▼
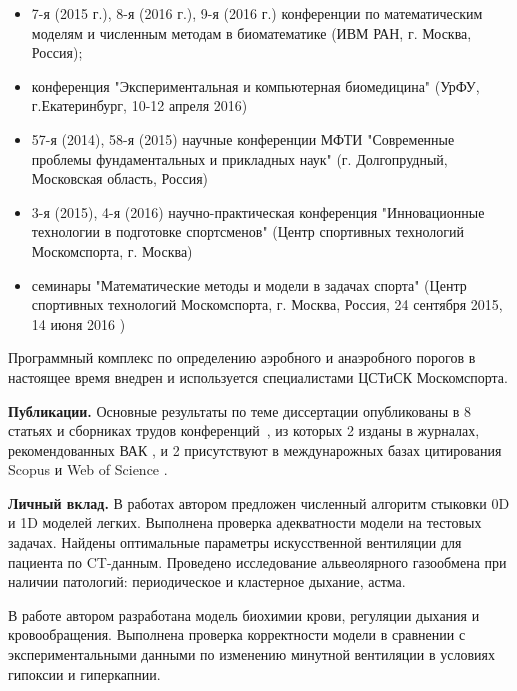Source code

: \noindent
\begin{itemize}
  
  \item 7-я (2015 г.), 8-я (2016 г.), 9-я (2016 г.) конференции по математическим моделям и численным методам в биоматематике (ИВМ РАН, г. Москва, Россия); 
  
  \item конференция "Экспериментальная и компьютерная биомедицина" (УрФУ, г.Екатеринбург, 10-12 апреля 2016)
  
  \item 57-я (2014), 58-я (2015) научные конференции МФТИ "Современные проблемы фундаментальных и прикладных наук" (г. Долгопрудный, Московская область, Россия)
  
  \item 3-я (2015), 4-я (2016) научно-практическая конференция "Инновационные технологии в подготовке спортсменов" (Центр спортивных технологий Москомспорта, г. Москва)
  
  \item семинары "Математические методы и модели в задачах спорта" (Центр спортивных технологий Москомспорта, г. Москва, Россия, 24 сентября 2015, 14 июня 2016 )

\end{itemize}

Программный комплекс по определению аэробного и анаэробного порогов в настоящее время внедрен и используется специалистами ЦСТиСК Москомспорта.

\textbf{Публикации.} 
Основные результаты по теме диссертации опубликованы в 8 статьях и сборниках трудов конференций~\cite{GolovComp2017, GolovCmodel2017, GolovIt2017,GolovSp2015,GolovSp2016,TimmeSp2016,GolovEkb2016,Simakov2015}, из которых 2 изданы в журналах, рекомендованных ВАК \cite{GolovIt2017, GolovCmodel2017}, и 2 присутствуют в междунарожных базах цитирования Scopus и Web of Science \cite{GolovComp2017, GolovCmodel2017}.

\textbf{Личный вклад.}
В работах \cite{GolovComp2017,Simakov2015} автором предложен численный алгоритм стыковки 0D и 1D моделей легких. Выполнена проверка адекватности модели на тестовых задачах. Найдены оптимальные параметры искусственной вентиляции для пациента по CT-данным. Проведено исследование альвеолярного газообмена при наличии патологий: периодическое и кластерное дыхание, астма.

В работе \cite{GolovCmodel2017} автором разработана модель биохимии крови, регуляции дыхания и кровообращения. Выполнена проверка корректности модели в сравнении с экспериментальными данными по изменению минутной вентиляции в условиях гипоксии и гиперкапнии.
▲
Exercise aim ->
Your task is to collect every line above that contains the word "модели".

Output of the task ->
  \item семинары "Математические методы и модели в задачах спорта" (Центр спортивных технологий Москомспорта, г. Москва, Россия, 24 сентября 2015, 14 июня 2016 )
В работах \cite{GolovComp2017,Simakov2015} автором предложен численный алгоритм стыковки 0D и 1D моделей легких. Выполнена проверка адекватности модели на тестовых задачах. Найдены оптимальные параметры искусственной вентиляции для пациента по CT-данным. Проведено исследование альвеолярного газообмена при наличии патологий: периодическое и кластерное дыхание, астма.
В работе \cite{GolovCmodel2017} автором разработана модель биохимии крови, регуляции дыхания и кровообращения. Выполнена проверка корректности модели в сравнении с экспериментальными данными по изменению минутной вентиляции в условиях гипоксии и гиперкапнии.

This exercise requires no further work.